Members of some of the families above were known to live as Jews in Morocco but maintained a Christian lifestyle elsewhere until recent years. In one case, a relative of the Khesus of Marrakech, who lived as a Jew and Cohen in Mogador and who maintained commercial ties with the DeJesus of Lisbon, married in the early 1900’s a woman of DeJesus family. This Cohen-Dejesus family settled later in Cape Verde and some of its descendents live in Lisbon, Portugal as well as Ottawa, Canada. Most members of these families remember their origins but live a secular lifestyle, wearing Jewish symbols such as the Star of David discreetly.
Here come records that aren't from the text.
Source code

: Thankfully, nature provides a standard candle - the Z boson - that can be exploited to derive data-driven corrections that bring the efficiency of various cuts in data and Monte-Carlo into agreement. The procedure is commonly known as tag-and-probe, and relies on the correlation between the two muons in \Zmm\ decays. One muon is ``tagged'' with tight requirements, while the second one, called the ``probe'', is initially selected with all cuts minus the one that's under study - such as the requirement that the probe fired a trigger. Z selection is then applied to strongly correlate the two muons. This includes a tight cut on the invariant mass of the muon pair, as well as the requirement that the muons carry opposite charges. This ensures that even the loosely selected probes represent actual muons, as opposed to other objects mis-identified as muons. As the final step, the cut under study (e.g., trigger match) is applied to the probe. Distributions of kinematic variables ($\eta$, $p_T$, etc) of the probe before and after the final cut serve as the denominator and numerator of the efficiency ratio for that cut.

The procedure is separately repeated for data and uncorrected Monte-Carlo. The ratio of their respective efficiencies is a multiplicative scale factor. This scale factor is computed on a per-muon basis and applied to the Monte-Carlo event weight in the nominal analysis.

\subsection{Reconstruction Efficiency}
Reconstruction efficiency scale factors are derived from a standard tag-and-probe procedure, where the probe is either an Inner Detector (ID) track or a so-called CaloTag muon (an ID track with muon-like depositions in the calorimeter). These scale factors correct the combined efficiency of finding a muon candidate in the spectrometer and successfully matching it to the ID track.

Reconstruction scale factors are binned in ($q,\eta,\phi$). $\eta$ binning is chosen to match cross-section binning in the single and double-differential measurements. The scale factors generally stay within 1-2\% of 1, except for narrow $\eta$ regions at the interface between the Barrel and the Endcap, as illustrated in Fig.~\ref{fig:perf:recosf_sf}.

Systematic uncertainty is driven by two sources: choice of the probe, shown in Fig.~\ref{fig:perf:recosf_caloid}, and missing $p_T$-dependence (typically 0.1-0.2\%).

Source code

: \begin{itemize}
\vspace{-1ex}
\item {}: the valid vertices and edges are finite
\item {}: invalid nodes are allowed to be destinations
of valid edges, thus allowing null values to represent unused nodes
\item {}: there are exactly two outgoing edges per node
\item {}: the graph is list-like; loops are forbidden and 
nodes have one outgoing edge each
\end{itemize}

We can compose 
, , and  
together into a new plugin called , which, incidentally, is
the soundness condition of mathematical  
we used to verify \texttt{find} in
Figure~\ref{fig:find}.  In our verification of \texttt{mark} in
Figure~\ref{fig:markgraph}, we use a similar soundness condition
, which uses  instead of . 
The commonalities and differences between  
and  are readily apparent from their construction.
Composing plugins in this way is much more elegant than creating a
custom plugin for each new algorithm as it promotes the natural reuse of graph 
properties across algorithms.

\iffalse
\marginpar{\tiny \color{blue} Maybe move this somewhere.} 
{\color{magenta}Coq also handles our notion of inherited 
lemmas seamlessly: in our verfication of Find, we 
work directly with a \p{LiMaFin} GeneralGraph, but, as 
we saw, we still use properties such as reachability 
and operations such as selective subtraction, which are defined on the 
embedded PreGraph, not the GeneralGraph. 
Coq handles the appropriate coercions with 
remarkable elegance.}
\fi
Empirical observations and fiction

My play ‘Rezadeira’ is a fictional creation based on historical readings as well as first hand anthropological research (Da Silva and Benaim-Ouaknine 1996), including interviews with some of the family members mentioned above. In the citation below, taken from the play ‘Rezadeira,’ a young man arrives to Belmont?, in Northern Portugal in search of the DeJesus family and asks a passer-by: where are the Jews? An old woman, who denies she was Jewish, retired into her basement, lights a candle and begins a monologue/confession. The reply of the choir is an adaptation of a New Christians prayer chanted during secret ritual (Eliany 1992):

“Adonay,
“Where are the Jews?”
asks this stranger.

And still some reply
” I am a Jew,”
as if nothing had happened,
as if all had been forgotten.

Forgive me, Lord, if I have said:
“No, we are not Jews!”

Forgive me
if I recited “Our Father in Heaven”
if I ate impure beasts
if I attended mass
if I crossed myself.

Forgive me
For telling my brother
to reject everything.

You know
that he is a nobody, and
that he value not his life
since You have forsaken us and abandoned us
to the Princes that only cherish earthly belongings.

Choral

Those that seek
only earthly belongings
know not
that what they own
does not belong to them.

Those that seek
only earthly belongings
forgot their duty
to widows and orphans.

Those that seek
only earthly belongings
sold us as slaves
throughout four corners of the world.

Those that seek
only earthly belongings
are nothing
without good deeds.

Rezadeira continues her monologue

Adonay, G-d of the universe,
knower of all things

You know
that we follow Your path
even if we are lost;
You know
that in our heart we remain still Jews,
even if some of us
have forgotten it,
the others remind us daily.

(For The full version of the play, Please see Rezadeira, Eliany 1992).
Conclusion

In depth research and systematic documentation of Jewish life in Morocco improved in recent years but there is little doubt that the area remains a virgin land, full of blind spots and unknowns. This paper is an illustration how the rift between Spanish-Portuguese Jewish refugees and the old Jewish ‘inhabitants’ of Morocco in relation to ritual slaughtering practices has been used to convey that the two populations did not mix.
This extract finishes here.